§ Assignment: Lines from the one containing "- UUID generation" through the end of the data below are to be transcribed exactly; leave out all others.

-- Task material follows --

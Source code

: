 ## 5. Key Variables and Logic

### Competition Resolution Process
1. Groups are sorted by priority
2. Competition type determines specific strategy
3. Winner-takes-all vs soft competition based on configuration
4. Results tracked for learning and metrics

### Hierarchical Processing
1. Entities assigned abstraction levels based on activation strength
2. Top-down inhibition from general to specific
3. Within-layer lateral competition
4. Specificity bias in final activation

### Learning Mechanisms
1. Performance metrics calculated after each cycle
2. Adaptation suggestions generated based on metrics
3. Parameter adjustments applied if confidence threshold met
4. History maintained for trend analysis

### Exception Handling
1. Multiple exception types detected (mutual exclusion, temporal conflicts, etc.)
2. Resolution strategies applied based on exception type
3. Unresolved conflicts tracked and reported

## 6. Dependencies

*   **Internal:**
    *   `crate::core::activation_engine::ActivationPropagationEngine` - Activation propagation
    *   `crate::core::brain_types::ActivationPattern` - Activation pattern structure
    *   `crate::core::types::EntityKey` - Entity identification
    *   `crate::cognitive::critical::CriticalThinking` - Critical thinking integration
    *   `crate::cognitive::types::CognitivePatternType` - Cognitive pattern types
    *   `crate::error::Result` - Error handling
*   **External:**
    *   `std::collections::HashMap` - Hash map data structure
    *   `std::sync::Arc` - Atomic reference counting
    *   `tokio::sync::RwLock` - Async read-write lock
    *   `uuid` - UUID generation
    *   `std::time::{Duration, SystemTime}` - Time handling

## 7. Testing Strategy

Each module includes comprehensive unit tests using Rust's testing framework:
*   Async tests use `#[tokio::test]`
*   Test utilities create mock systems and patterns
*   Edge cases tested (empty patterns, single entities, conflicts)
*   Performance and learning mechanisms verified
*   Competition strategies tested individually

-- Task material concluded --

§ Response to the exercise:
    *   `uuid` - UUID generation
    *   `std::time::{Duration, SystemTime}` - Time handling

## 7. Testing Strategy

Each module includes comprehensive unit tests using Rust's testing framework:
*   Async tests use `#[tokio::test]`
*   Test utilities create mock systems and patterns
*   Edge cases tested (empty patterns, single entities, conflicts)
*   Performance and learning mechanisms verified
*   Competition strategies tested individually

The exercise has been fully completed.